Le franc congolais s’est offert en septembre une respiration inattendue face au dollar américain. Après des mois de dépréciation, la monnaie nationale a regagné près de 7 % en l’espace de trois semaines. Une embellie attribuée aux interventions ciblées de la Banque Centrale du Congo (BCC) et à un discours plus volontariste du gouvernement.
Au cœur de cette reprise, une opération d’ampleur : le 18 août, la BCC a injecté 50 millions de dollars dans le système bancaire, offrant aux établissements commerciaux la liquidité nécessaire pour répondre à la demande en devises. L’opération visait à assécher la pression du marché parallèle, où le billet vert s’échangeait à des niveaux record.
Le franc se redresse, l’écart se resserre
Les graphiques ci-dessous montrent l’évolution du taux de change tout au long du mois de septembre. Le taux officiel a progressivement reculé de 2 850 à 2 750 CDF/USD, tandis que le taux parallèle s’est resserré, réduisant l’écart qui atteignait parfois plus de 100 francs en début de mois.

Graphique : évolution du taux officiel et parallèle)
Inflation : un léger répit
La stabilisation du taux de change s’est traduite par une décélération de l’inflation mensuelle, qui a reculé de 2,8 % début septembre à environ 2,3 % en fin de mois. Une accalmie encore modeste, mais bienvenue pour les ménages dont le pouvoir d’achat a été sévèrement éprouvé.
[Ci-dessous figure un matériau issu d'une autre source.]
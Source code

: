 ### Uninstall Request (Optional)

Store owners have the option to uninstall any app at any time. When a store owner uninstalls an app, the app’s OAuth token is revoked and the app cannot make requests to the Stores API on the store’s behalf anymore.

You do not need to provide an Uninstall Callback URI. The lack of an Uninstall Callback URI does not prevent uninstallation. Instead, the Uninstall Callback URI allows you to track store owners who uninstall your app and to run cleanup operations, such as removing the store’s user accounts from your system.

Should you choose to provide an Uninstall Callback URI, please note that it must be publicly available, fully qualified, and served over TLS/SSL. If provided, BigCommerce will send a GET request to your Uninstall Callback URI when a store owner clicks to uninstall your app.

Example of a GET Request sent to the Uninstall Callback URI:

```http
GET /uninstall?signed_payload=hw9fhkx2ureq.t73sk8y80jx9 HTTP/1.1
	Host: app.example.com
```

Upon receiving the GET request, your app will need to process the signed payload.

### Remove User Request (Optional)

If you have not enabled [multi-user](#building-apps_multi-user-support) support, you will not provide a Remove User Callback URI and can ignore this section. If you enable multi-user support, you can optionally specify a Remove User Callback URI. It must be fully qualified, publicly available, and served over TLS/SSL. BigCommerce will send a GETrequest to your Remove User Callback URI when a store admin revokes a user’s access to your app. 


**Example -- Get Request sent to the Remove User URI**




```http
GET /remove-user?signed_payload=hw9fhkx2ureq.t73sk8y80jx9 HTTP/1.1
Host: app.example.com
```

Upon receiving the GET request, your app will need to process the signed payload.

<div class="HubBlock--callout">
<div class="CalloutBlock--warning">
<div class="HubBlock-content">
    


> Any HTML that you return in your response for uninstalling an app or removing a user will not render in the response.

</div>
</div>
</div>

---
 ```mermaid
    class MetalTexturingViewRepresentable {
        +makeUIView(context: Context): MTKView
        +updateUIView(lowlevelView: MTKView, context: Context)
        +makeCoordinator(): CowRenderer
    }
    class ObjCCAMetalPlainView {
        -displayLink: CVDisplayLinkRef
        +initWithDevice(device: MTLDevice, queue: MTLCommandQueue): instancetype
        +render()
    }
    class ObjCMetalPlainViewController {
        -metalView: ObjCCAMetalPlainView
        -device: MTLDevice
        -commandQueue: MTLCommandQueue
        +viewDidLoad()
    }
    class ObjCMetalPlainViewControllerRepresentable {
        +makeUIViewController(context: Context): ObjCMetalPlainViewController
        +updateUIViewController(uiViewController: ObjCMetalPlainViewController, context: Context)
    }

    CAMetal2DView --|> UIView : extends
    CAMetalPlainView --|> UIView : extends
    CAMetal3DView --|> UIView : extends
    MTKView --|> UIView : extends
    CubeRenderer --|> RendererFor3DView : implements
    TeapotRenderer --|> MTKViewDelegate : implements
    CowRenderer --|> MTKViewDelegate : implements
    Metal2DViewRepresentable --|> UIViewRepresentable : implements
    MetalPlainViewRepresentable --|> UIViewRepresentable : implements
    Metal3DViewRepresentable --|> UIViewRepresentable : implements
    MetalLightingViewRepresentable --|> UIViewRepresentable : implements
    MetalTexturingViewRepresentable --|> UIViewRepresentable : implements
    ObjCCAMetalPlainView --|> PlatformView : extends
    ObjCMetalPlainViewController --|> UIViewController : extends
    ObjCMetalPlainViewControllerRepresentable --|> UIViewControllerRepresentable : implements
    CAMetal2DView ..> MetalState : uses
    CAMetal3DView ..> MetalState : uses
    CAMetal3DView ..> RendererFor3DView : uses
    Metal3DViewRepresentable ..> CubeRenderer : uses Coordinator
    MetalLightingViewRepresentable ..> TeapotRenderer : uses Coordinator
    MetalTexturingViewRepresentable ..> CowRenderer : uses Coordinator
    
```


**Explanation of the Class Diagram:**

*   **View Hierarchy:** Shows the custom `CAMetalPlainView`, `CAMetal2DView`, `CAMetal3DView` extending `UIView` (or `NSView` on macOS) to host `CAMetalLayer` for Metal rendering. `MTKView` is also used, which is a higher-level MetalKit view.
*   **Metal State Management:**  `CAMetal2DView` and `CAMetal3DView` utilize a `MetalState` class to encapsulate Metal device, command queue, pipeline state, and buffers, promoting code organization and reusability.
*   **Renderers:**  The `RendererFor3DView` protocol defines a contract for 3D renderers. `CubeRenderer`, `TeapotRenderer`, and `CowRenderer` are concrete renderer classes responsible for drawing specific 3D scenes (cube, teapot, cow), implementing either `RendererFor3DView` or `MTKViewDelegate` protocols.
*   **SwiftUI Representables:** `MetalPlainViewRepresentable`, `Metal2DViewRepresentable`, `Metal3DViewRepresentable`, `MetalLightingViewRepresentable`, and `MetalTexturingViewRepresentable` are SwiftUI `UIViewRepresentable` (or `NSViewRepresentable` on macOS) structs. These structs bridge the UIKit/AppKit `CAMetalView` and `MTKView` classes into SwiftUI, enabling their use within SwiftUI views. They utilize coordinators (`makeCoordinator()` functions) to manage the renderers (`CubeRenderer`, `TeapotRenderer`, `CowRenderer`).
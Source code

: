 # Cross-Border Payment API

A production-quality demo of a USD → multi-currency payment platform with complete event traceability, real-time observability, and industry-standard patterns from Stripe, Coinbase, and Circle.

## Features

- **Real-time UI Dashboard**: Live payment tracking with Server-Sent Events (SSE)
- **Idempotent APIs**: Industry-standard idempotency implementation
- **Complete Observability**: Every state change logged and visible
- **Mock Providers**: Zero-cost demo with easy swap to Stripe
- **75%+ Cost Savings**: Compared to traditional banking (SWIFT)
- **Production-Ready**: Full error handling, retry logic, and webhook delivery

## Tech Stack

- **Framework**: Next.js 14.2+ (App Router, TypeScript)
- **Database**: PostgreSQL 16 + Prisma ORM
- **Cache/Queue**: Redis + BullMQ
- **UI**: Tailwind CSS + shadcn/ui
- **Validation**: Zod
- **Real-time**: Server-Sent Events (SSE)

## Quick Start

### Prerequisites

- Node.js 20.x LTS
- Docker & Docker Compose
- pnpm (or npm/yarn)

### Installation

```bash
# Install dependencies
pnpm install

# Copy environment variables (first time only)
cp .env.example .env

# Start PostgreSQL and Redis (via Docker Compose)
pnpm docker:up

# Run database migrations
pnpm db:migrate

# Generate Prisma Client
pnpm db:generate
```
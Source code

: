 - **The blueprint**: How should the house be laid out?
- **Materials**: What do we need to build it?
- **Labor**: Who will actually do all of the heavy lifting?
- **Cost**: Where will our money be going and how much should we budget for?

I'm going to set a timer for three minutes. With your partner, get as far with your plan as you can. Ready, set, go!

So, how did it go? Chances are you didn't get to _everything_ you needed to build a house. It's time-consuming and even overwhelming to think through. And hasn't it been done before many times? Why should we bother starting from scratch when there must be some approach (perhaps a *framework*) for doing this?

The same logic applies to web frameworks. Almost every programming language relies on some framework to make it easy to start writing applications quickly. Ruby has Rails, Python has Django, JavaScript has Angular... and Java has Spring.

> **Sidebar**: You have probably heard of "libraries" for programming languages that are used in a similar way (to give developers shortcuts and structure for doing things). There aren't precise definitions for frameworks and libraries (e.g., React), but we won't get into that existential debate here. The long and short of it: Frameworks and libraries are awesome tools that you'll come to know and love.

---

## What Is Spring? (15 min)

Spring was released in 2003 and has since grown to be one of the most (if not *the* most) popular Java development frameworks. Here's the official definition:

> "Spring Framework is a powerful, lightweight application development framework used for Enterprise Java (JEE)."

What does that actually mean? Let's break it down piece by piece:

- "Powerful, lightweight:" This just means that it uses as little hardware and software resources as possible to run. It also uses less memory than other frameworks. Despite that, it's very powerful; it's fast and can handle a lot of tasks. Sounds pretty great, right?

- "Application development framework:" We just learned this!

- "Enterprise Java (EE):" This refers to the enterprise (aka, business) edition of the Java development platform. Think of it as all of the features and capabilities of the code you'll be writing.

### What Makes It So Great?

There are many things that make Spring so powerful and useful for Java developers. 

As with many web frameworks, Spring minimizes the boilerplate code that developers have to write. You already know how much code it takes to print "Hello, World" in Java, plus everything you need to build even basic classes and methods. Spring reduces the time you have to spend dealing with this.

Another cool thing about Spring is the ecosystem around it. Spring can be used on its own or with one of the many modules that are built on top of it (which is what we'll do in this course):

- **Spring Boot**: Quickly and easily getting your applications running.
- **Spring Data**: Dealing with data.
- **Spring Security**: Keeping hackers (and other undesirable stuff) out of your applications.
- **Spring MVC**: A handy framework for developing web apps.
Graphique : inflation mensuelle en septembre 2025
Les limites d’une victoire d’étape
Malgré ce succès tactique, les observateurs restent prudents. « Injecter 50 millions de dollars, c’est une solution de court terme », rappelle un économiste régional. « La véritable stabilisation passe par des réformes structurelles et une gestion disciplinée des recettes minières ».
Car la fragilité demeure : la dollarisation de l’économie congolaise reste profonde, les exportations minières vulnérables aux soubresauts des cours mondiaux, et les réserves de change limitées. Le soutien du Fonds monétaire international, via la Facilité élargie de crédit, offre un filet de sécurité mais ne peut à lui seul compenser des chocs externes.
Une bataille autant psychologique qu’économique
À Kinshasa, le gouvernement tente désormais de transformer cette embellie en un pari politique : convaincre ménages et entreprises de « croire » à nouveau dans le franc congolais. Campagnes de communication, incitations fiscales et obligations de paiement en monnaie locale sont mobilisées pour renforcer le patriotisme monétaire.
Mais la confiance ne se décrète pas. Elle se gagne par la stabilité, la transparence et la discipline. Sans cela, l’appréciation de septembre pourrait n’être qu’une parenthèse, vite effacée par le retour des tensions sur le marché des changes.